Subcontracting saved in final apprenticeship plans

Subcontracting saved in final apprenticeship plans

The reversal of government plans to reduce subcontracting through its new Register of Apprenticeship Training Providers has been welcomed by Association of Employment and Learning Providers boss Mark Dawe.

A guide to the new register was unveiled by the Skills Funding Agency today.

It was supposed to be more rigorous than the existing SFA provider register – which will continue for non-apprenticeship provision.

The proposals when published in August said the main provider would need to deliver at least half the training for each apprentices themselves.

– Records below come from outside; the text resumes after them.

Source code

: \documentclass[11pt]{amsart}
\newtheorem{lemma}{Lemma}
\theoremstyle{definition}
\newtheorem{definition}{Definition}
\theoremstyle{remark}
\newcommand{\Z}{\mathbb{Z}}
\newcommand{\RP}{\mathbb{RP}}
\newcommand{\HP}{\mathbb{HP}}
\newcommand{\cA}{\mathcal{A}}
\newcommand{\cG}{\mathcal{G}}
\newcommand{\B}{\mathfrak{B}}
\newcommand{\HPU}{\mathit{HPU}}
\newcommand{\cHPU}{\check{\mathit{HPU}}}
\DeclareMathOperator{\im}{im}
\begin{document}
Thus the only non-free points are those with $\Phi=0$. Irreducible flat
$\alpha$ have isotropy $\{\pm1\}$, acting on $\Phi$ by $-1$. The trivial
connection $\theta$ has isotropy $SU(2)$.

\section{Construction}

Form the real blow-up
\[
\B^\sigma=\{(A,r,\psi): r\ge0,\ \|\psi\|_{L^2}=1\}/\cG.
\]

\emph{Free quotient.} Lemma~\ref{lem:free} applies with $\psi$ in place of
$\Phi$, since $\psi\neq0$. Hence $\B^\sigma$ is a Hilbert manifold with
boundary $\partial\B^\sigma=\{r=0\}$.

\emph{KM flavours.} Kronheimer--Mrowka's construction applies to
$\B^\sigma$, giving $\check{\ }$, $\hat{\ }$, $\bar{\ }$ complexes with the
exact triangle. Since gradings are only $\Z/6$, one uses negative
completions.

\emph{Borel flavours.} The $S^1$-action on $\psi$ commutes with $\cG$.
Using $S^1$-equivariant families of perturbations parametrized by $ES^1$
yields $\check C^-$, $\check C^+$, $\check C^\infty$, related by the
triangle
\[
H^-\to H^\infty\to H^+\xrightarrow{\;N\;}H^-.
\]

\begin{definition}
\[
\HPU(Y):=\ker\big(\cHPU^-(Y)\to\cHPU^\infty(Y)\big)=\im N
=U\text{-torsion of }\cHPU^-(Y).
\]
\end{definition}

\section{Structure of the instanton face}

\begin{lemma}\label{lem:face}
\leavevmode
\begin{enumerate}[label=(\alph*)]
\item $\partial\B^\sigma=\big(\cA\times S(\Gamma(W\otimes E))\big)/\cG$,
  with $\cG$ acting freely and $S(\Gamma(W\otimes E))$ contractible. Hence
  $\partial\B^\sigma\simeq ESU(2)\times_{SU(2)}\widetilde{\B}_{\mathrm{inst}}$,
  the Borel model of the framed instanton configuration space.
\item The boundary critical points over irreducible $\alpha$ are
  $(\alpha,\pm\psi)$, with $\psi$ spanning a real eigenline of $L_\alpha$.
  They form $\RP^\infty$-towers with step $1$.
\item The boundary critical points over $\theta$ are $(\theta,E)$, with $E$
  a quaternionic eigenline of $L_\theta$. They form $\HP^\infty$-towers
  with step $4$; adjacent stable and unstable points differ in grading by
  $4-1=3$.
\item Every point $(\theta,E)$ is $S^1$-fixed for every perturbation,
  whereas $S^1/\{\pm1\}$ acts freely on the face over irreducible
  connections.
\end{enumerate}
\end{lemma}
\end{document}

But little appears set to be changing now, with the new document stating: “At the employer’s request, and subject to their agreement, main providers will be able to bring in subcontractors to deliver whole, or parts of, frameworks or standards.”

It added: “We appreciate that maintaining the ability to subcontract will, at least for a transitional period, be important for employers and providers.

“Therefore, we will require that all approved ‘main’ providers will need to directly provide training for each employer’s apprenticeship programme that they deliver, but we will not require the main provider to deliver a significant majority of each framework or standard they contract with an employer to deliver.”

The government claimed in August the clamp-down on subcontracting was to foster direct relationships between employers and training providers.

However, the proposals produced a concerned reaction from sector bodies who argued strongly for maintenance of what many felt was a productive relationship, between prime and subcontractors, for learners and providers.

Mark Dawe, chief executive of the Association of Employment and Learning Providers, told FE Week today: “We are pleased that the government was true to its word and treated the apprenticeship consultation as just that – a consultation.

“While there are clearly still areas of concern, significant steps have been taken to respond to the key matters raised by AELP and its members and we welcome that.”

He added: “With regard to the provider register, sense has prevailed with a proposal around subcontracting that is actually deliverable, removing the ability to just tout funding around the system, while leaving enough flexibility to provide employer focused partnership solutions for delivery.

“The decision to exclude providers with contract values below £100k from having to join the register (they still can apply if they want to) in order to deliver apprenticeships is good news, demonstrating the true benefit of a proper consultative approach and in direct response to representations from AELP.”

At the moment, subcontractors which deliver less than £100,000 of SFA-funded provision each year do not need to apply – and, as Mr Dawe recognised, plans to change that also appear to have been dropped.

The document stated: “For the time being, we will retain the threshold, which means that organisations who want to deliver less than £100k of apprenticeship training per year as a subcontractor will not need to apply.”